The growing Chrome OS family has a new member. On Tuesday, Asus announced the Chromebox desktop model, priced at $179.
The company is emphasizing the unit's easy setup, and, because it uses the Net-based Chrome operating system, its automatic updating and integrated malware protection.
The model is available with either an Intel Core i3 or Celeron processor, or i7 in some markets, and features up to 4 GB of RAM, a 16 GB solid-state drive and as much as 100 GB of online Google Drive space for two years, 802.11 a/b/g/n, a card reader, four USB 3.0 ports, and ports for both HDMI and DisplayPort, supporting dual monitors and the next-generation 4K/Ultra High Definition display format. The unit comes without keyboard, mouse or monitor, but it does include a VESA mount for installation behind a display.
The fanless box, measuring 5 inches by 5 inches, will be available in March. Felix Lin, director of product management at Google, said in a statement that the new Chromebox "offers the simplicity, security and speed of Chrome OS in the most compact and powerful Chrome device to date." The product, he said, is targeted at the home, the classroom and the office.
Laura DiDio, an analyst with industry research firm Information Technology Intelligence Consulting, told us that timing of this product release "is very smart" if the intention is to possibly grab a bit of market share from Microsoft, since that company has had the "water muddied" for its Windows 8/8.1 platform by talk about the projected release of Windows 9 in spring of next year.
Users of Windows 7 and XP machines that are interested in upgrading, she said, now might want to wait until the next major Windows version is out -- which might give them time to consider a low-priced alternative, like a Chromebox.
Asus is pitching this model in ways that go beyond its use as another computer. It comes with access to YouTube, Hulu Plus and Netflix, meaning that, with its HDMI output, it could serve as an entertainment hub. Given the 100 GB of Google Drive space, with more available for purchase, the company noted that it can also serve as a data hub for other PCs, smartphones or tablets so that users can access data and files stored in the cloud through the Chromebox, by logging into their Google account.
The first Chrome OS-based desktop computer was launched in Spring of last year by Google and Samsung.
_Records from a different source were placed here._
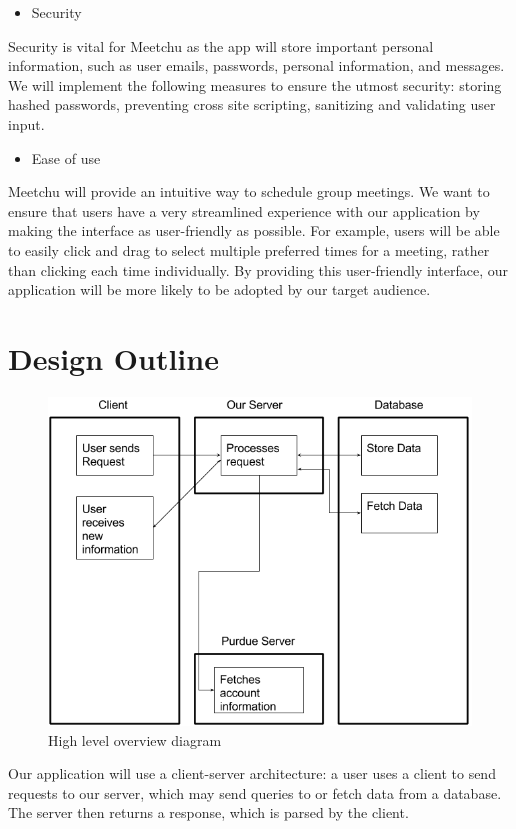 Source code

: \documentclass[12pt]{article}
\begin{document}
\begin{itemize}
\item Security
\end{itemize}

Security is vital for Meetchu as the app will store important personal information, such as user emails, passwords, personal information, and messages. We will implement the following measures to ensure the utmost security: storing hashed
passwords, preventing cross site scripting, sanitizing and validating user input.

\begin{itemize}
\item Ease of use
\end{itemize}

Meetchu will provide an intuitive way to schedule group meetings. We want to
ensure that users have a very streamlined experience with our application by making the interface as user-friendly as possible. For example, users will be able to easily click and drag to select multiple preferred times for a meeting, rather than clicking each time individually. By providing this user-friendly interface, our application will be more likely to be adopted by our target audience.

\newpage

\section{Design Outline}

\begin{figure}[H]
\centering
\includegraphics[width=.5\textwidth]{client-server-database}
\caption{High level overview diagram}
\end{figure}

Our application will use a client-server architecture: a user uses a client to send requests to our server, which may send queries to or fetch data from a database. The server then returns a response, which is parsed by the client.
\end{document}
Also called the Chromebox, it came without keyboard, display or mouse and started at $329.
The Chrome OS, which was announced in 2009, offers a lightweight, browser-based platform that allows devices to boot up almost immediately and emphasizes cloud-based applications and storage. Chrome-based laptops have begun to find a beachhead of interest in schools and businesses, where anyone can use any of the machines and the pricetags are relatively low.